Михаил Васильевич Ломоносов — один из величайших русских поэтов и ученых. Это хорошо сознавали уже лучшие его современники. «Он наших стран Малгерб, он — Пиндару подобен!» — писали о его стихах даже его враги; «все научные мемуары Ломоносова — не только хороши, но даже превосходны», — говорит о его научных работах знаменитый Эйлер. Им, как и Державиным, зачитывались чуть не вплоть до самого Пушкина. [Вверх]

«Уважаю в Ломоносове великого человека, но, конечно, не великого поэта», писал Пушкин; «между Петром I и Екатериною II он один является самобытным сподвижником просвещения. Он создал первый университет; он, лучше сказать, сам был первым нашим университетом». Выдвигая великие заслуги Ломоносов в истории русской науки и русского просвещения, деятельность Ломоносова, как «российского Пиндара», Пушкин считает ни за что. «Оды его... утомительны и надуты. Его влияние на словесность было вредное и до сих пор в ней отзывается. Высокопарность, изысканность, отвращение от простоты и точности, отсутствие всякой народности и оригинальности — вот следы, оставленные Ломоносовым». Крайность этого отзыва в другом месте умеряется самим Пушкиным: он говорит о народности языка Ломоносова, о высокой поэтичности его духовных од, которые «останутся вечными памятниками русской словесности». [Вверх]

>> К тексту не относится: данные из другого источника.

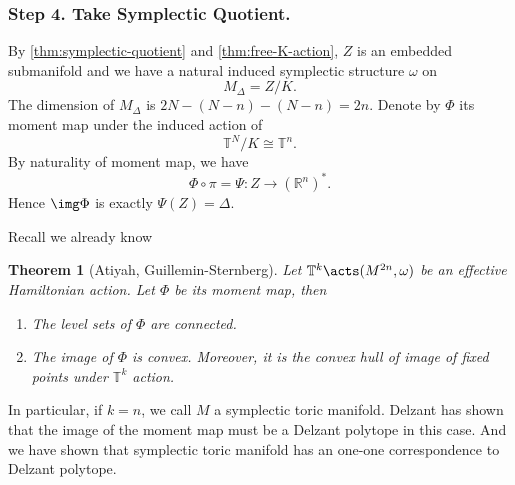 \documentclass[12pt]{article}
\theoremstyle{plain}\newtheorem{theorem}{Theorem}
\theoremstyle{definition}\newtheorem{definition}[theorem]{Definition}
\theoremstyle{definition}\newtheorem{example}[theorem]{Example}
\theoremstyle{plain}\newtheorem{axiom}[theorem]{Axiom}
\theoremstyle{plain}\newtheorem{assertion}[theorem]{Assertion}
\theoremstyle{plain}\newtheorem{corollary}[theorem]{Corollary}
\theoremstyle{plain}\newtheorem{lemma}[theorem]{Lemma}
\theoremstyle{plain}\newtheorem{proposition}[theorem]{Proposition}
\theoremstyle{plain}\newtheorem{prop}[theorem]{Proposition}
\theoremstyle{plain}\newtheorem{conjecture}[theorem]{Conjecture}
\theoremstyle{plain}\newtheorem{conj}[theorem]{Conjecture}
\theoremstyle{plain}\newtheorem{problem}[theorem]{Problem}
\theoremstyle{remark}\newtheorem{notation}[theorem]{Notation}
\theoremstyle{definition}\newtheorem*{question}{Question}
\theoremstyle{definition}\newtheorem*{answer}{Answer}
\theoremstyle{definition}\newtheorem*{goal}{Goal}
\theoremstyle{plain}\newtheorem*{application}{Application}
\theoremstyle{plain}\newtheorem*{exercise}{Exercise}
\theoremstyle{remark}\newtheorem*{remark}{Remark}
\theoremstyle{remark}\newtheorem*{note}{\small{Note}}
\numberwithin{equation}{section}
\numberwithin{theorem}{section}
\numberwithin{figure}{section}
\begin{document}
\subsubsection*{Step 4. Take Symplectic Quotient.}
By \cref{thm:symplectic-quotient} and \cref{thm:free-K-action}, \(Z\) is an embedded
submanifold and we have a natural induced symplectic structure \(\omega\) on \[
    M_\Delta=Z/K
.\] The dimension of \(M_\Delta\) is \(2N-(N-n)-(N-n)=2n\).
Denote by \(\Phi\) its moment map under the induced action of \[
    \mathbb{T}^N/K\cong \mathbb{T}^n
.\] By naturality of moment map, we have \[
    \Phi\circ \pi=\Psi\colon Z\longrightarrow (\mathbb{R}^n)^*
.\] Hence \(\img \Phi\) is exactly \(\Psi(Z)=\Delta\).

Recall we already know
\begin{theorem}[Atiyah, Guillemin-Sternberg]
    Let \(\mathbb{T}^k\acts (M^{2n},\omega)\) be an effective Hamiltonian action.
    Let \(\Phi\) be its moment map, then
    \begin{enumerate}[(1)]
    \item The level sets of \(\Phi\) are connected.
    \item The image of \(\Phi\) is convex. Moreover, it is the convex hull
        of image of fixed points under \(\mathbb{T}^k\) action.
    \end{enumerate}
\end{theorem}
In particular, if \(k=n\), we call \(M\) a symplectic toric manifold. Delzant has
shown that the image of the moment map must be a Delzant polytope in this case.
And we have shown that symplectic toric manifold has an one-one correspondence
to Delzant polytope.
\end{document}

Белинский окончательно восстановил поколебленную славу Ломоносова как поэта. Называя взгляд Пушкина на Ломоносова «удивительно верным, но односторонним», Белинский указывает на великое значение поэзии Ломоносова в общем историческом ходе нашего литературного развития. «Во времена Ломоносова, — говорит Белинский, — нам не нужно было народной поэзии; тогда великий вопрос — быть или не быть — заключался для нас не в народности, а в европеизме... Ломоносов был Петром Великим нашей литературы... Не приписывая не принадлежащего ему титула поэта, нельзя не видеть, что он был превосходный стихотворец, версификатор... Этого мало: в некоторых стихах Ломоносова, несмотря на их декламаторский и напыщенный тон, промелькивает иногда поэтическое чувство — отблеск его поэтической души... Метрика, усвоенная Ломоносовым нашей поэзии, есть большая заслуга с его стороны: она сродна духу русского языка и сама в себе носила свою силу... Ломоносов был первым основателем русской поэзии и первым поэтом Руси». [Вверх]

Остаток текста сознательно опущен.